## [WHAT THE TASK REQUIRES]
Return the entries below word for word; no images should appear in the copy.

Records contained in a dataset
#####
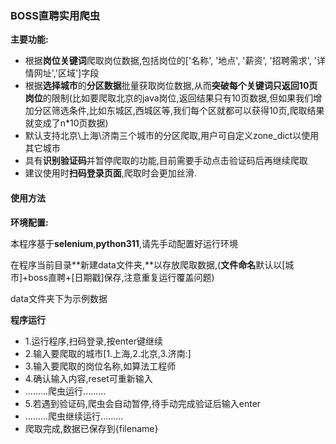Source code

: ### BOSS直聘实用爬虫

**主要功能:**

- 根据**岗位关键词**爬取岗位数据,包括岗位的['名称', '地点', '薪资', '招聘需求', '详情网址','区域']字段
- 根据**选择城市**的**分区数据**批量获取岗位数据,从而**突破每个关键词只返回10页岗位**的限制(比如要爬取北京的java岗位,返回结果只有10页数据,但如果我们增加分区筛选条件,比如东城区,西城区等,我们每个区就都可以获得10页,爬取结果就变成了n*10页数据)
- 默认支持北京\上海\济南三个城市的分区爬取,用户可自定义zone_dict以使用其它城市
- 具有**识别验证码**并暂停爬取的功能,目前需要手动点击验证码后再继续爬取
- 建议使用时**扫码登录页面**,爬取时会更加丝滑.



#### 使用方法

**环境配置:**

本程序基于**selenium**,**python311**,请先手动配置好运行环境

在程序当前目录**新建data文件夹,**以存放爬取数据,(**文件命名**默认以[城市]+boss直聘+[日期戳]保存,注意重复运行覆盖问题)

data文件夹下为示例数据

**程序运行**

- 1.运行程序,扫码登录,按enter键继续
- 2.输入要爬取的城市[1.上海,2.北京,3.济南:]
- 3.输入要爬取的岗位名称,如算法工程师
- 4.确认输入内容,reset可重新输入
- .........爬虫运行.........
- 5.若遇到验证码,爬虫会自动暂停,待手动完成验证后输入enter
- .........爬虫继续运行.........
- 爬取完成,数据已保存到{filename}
#####
## [SOLUTION FOR THIS TASK]
Source code

: ### BOSS直聘实用爬虫

**主要功能:**

- 根据**岗位关键词**爬取岗位数据,包括岗位的['名称', '地点', '薪资', '招聘需求', '详情网址','区域']字段
- 根据**选择城市**的**分区数据**批量获取岗位数据,从而**突破每个关键词只返回10页岗位**的限制(比如要爬取北京的java岗位,返回结果只有10页数据,但如果我们增加分区筛选条件,比如东城区,西城区等,我们每个区就都可以获得10页,爬取结果就变成了n*10页数据)
- 默认支持北京\上海\济南三个城市的分区爬取,用户可自定义zone_dict以使用其它城市
- 具有**识别验证码**并暂停爬取的功能,目前需要手动点击验证码后再继续爬取
- 建议使用时**扫码登录页面**,爬取时会更加丝滑.



#### 使用方法

**环境配置:**

本程序基于**selenium**,**python311**,请先手动配置好运行环境

在程序当前目录**新建data文件夹,**以存放爬取数据,(**文件命名**默认以[城市]+boss直聘+[日期戳]保存,注意重复运行覆盖问题)

data文件夹下为示例数据

**程序运行**

- 1.运行程序,扫码登录,按enter键继续
- 2.输入要爬取的城市[1.上海,2.北京,3.济南:]
- 3.输入要爬取的岗位名称,如算法工程师
- 4.确认输入内容,reset可重新输入
- .........爬虫运行.........
- 5.若遇到验证码,爬虫会自动暂停,待手动完成验证后输入enter
- .........爬虫继续运行.........
- 爬取完成,数据已保存到{filename}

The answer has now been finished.